Why exactly that happened appears to be a source of speculation even for this particular source, who thought it was because angry regents called asking for Brown's ouster and threatening to withdraw support for Powers.
The article cites confirmation from Orangebloods on that account, but merely links the site's main page, making it hard to find that confirmation, especially if it was a post that remained behind the paywall.
With four loyalists of Governor Rick Perry on the Board of Regents, it would have taken another vote to oust Powers and it was reported at the time of the crucial meeting on December 12 that Powers had received six votes in his favor -- two Regents would have had to turn on Powers that Saturday in the aftermath of the football banquet and the announcement of Nick Saban's contract extension at Alabama.
Perhaps Steve Hicks was one, as he was one of the principal's involved in the January discussions with Saban's agent, Jimmy Sexton.
And given that Powers was viewed as Brown's biggest supporter and seemingly a major reason why it appeared Brown was going to stay after the Friday football banquet that included multiple reports that Brown was indeed staying for at least one more season, it would have been a monumental change in position by Powers.
Not only that, but the source said that Patterson was used by Powers to convey the message directly after Patterson and Brown had discussed the program's future in detail, a decidedly cop-out move by Powers after his long relationship with Brown, if indeed it did happen that way.
In fact, that may be the most unbelievable part of the story -- not that Powers would change his mind, but that he would do so and then fail to man up and tell Brown himself.
Based on the above photo of Brown and Powers directly after Brown's resignation press conference, if it went down as the source told Yahoo! Sports, the soon-to-be-former Texas head coach certainly didn't appear to have any hard feelings towards his longtime friend and supporter.
Somehow, Brown "doesn't feel betrayed" by the Powers doing him like that, which is rather hard to believe for a head coach who was often notoriously thin-skinned and insecure.
If it is true how everything went down, the resignation playing out that way could have some consequences for the current coaching search:
Why would any big name coach want to deal with any of this Texas mess? Adjust your big name expectations accordingly http://t.co/BSFR65iO82— The Solid Verbal (@SolidVerbal) December 24, 2013
Well, the answer is because Texas is Texas, and everything that means from the standpoint of an extremely lucrative contract and all the available resources to succeed.
That and the fact that the only thing that ultimately matters is winning -- do that at a high level and the next head coach will remain removed from untoward machinations of regents and big-money donors. The power structure can protect winning coaches, as it did Brown for so long, especially if the coach has the ability to curry favor with the shot-callers.

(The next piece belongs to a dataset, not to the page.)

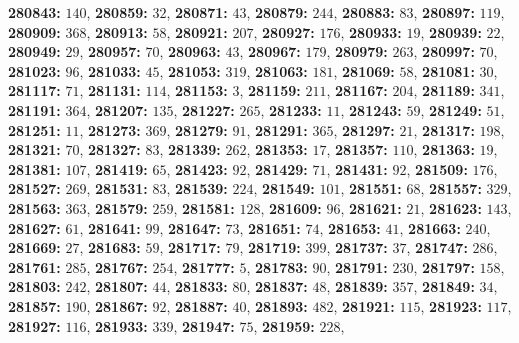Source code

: \textsf{\bfseries 280843:} $140$, \textsf{\bfseries 280859:} $32$, \textsf{\bfseries 280871:} $43$, \textsf{\bfseries 280879:} $244$, \textsf{\bfseries 280883:} $83$, \textsf{\bfseries 280897:} $119$, \textsf{\bfseries 280909:} $368$, \textsf{\bfseries 280913:} $58$, \textsf{\bfseries 280921:} $207$, \textsf{\bfseries 280927:} $176$, \textsf{\bfseries 280933:} $19$, \textsf{\bfseries 280939:} $22$, \textsf{\bfseries 280949:} $29$, \textsf{\bfseries 280957:} $70$, \textsf{\bfseries 280963:} $43$, \textsf{\bfseries 280967:} $179$, \textsf{\bfseries 280979:} $263$, \textsf{\bfseries 280997:} $70$, \textsf{\bfseries 281023:} $96$, \textsf{\bfseries 281033:} $45$, \textsf{\bfseries 281053:} $319$, \textsf{\bfseries 281063:} $181$, \textsf{\bfseries 281069:} $58$, \textsf{\bfseries 281081:} $30$, \textsf{\bfseries 281117:} $71$, \textsf{\bfseries 281131:} $114$, \textsf{\bfseries 281153:} $3$, \textsf{\bfseries 281159:} $211$, \textsf{\bfseries 281167:} $204$, \textsf{\bfseries 281189:} $341$, \textsf{\bfseries 281191:} $364$, \textsf{\bfseries 281207:} $135$, \textsf{\bfseries 281227:} $265$, \textsf{\bfseries 281233:} $11$, \textsf{\bfseries 281243:} $59$, \textsf{\bfseries 281249:} $51$, \textsf{\bfseries 281251:} $11$, \textsf{\bfseries 281273:} $369$, \textsf{\bfseries 281279:} $91$, \textsf{\bfseries 281291:} $365$, \textsf{\bfseries 281297:} $21$, \textsf{\bfseries 281317:} $198$, \textsf{\bfseries 281321:} $70$, \textsf{\bfseries 281327:} $83$, \textsf{\bfseries 281339:} $262$, \textsf{\bfseries 281353:} $17$, \textsf{\bfseries 281357:} $110$, \textsf{\bfseries 281363:} $19$, \textsf{\bfseries 281381:} $107$, \textsf{\bfseries 281419:} $65$, \textsf{\bfseries 281423:} $92$, \textsf{\bfseries 281429:} $71$, \textsf{\bfseries 281431:} $92$, \textsf{\bfseries 281509:} $176$, \textsf{\bfseries 281527:} $269$, \textsf{\bfseries 281531:} $83$, \textsf{\bfseries 281539:} $224$, \textsf{\bfseries 281549:} $101$, \textsf{\bfseries 281551:} $68$, \textsf{\bfseries 281557:} $329$, \textsf{\bfseries 281563:} $363$, \textsf{\bfseries 281579:} $259$, \textsf{\bfseries 281581:} $128$, \textsf{\bfseries 281609:} $96$, \textsf{\bfseries 281621:} $21$, \textsf{\bfseries 281623:} $143$, \textsf{\bfseries 281627:} $61$, \textsf{\bfseries 281641:} $99$, \textsf{\bfseries 281647:} $73$, \textsf{\bfseries 281651:} $74$, \textsf{\bfseries 281653:} $41$, \textsf{\bfseries 281663:} $240$, \textsf{\bfseries 281669:} $27$, \textsf{\bfseries 281683:} $59$, \textsf{\bfseries 281717:} $79$, \textsf{\bfseries 281719:} $399$, \textsf{\bfseries 281737:} $37$, \textsf{\bfseries 281747:} $286$, \textsf{\bfseries 281761:} $285$, \textsf{\bfseries 281767:} $254$, \textsf{\bfseries 281777:} $5$, \textsf{\bfseries 281783:} $90$, \textsf{\bfseries 281791:} $230$, \textsf{\bfseries 281797:} $158$, \textsf{\bfseries 281803:} $242$, \textsf{\bfseries 281807:} $44$, \textsf{\bfseries 281833:} $80$, \textsf{\bfseries 281837:} $48$, \textsf{\bfseries 281839:} $357$, \textsf{\bfseries 281849:} $34$, \textsf{\bfseries 281857:} $190$, \textsf{\bfseries 281867:} $92$, \textsf{\bfseries 281887:} $40$, \textsf{\bfseries 281893:} $482$, \textsf{\bfseries 281921:} $115$, \textsf{\bfseries 281923:} $117$, \textsf{\bfseries 281927:} $116$, \textsf{\bfseries 281933:} $339$, \textsf{\bfseries 281947:} $75$, \textsf{\bfseries 281959:} $228$,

Texas athletics has been as dysfunctional as it has appeared to be over the last several weeks for some time. Probably a long time. To some extent, it's probably always there with so many big egos to appease and attempt to direct towards positive endeavors, but it's a dysfunction that doesn't surface when things are going well and everyone falls into line.
How many powerful athletic hierarchies really fall in line when things aren't going well? That hardly seems unique to Texas.
But back to the topic at hand -- this came from a source that almost certainly has an agenda they are pushing. It's an agenda that apparently was not served by enough information to even know why exactly Powers changed his mind, probably the most critical part of this version of what happened.
And so Forde ran with the story, unable or uninterested in finding confirmation, likely the former since it's hard to imagine that a major media outlet could be so derelict in its journalistic duty as not to find some substantiation somewhere.
Well, maybe not so hard to imagine, but certainly irresponsible, if that was the case.
(And so the story adds yet another "if" to it's long line of them.)
There are some holes in the story, ranging from the speculation about the crux of why Powers changed his mind to Brown's public behavior towards him in the hours after Powers supposedly used Patterson as his hatchet man, a move seemingly at odds with the longtime relationship between the president and the head coach, and an unknown agenda from the single source of the story.
So take it with a grain of salt, and know that while there may be high dysfunction in this decision-making process that raises questions about who is truly in charge of the coaching search, it's not a dysfunction that can't be mitigated by winning.
The next head coach should know that with great potential for glory and success, there comes equal or greater risk for catastrophe and dysfunction. In the end, for coaches that probably need great egos to feed to drive a lifestyle that is often neurotic, obsessive, and perhaps even a little psychotic, that seems unlikely to be a deal-breaker.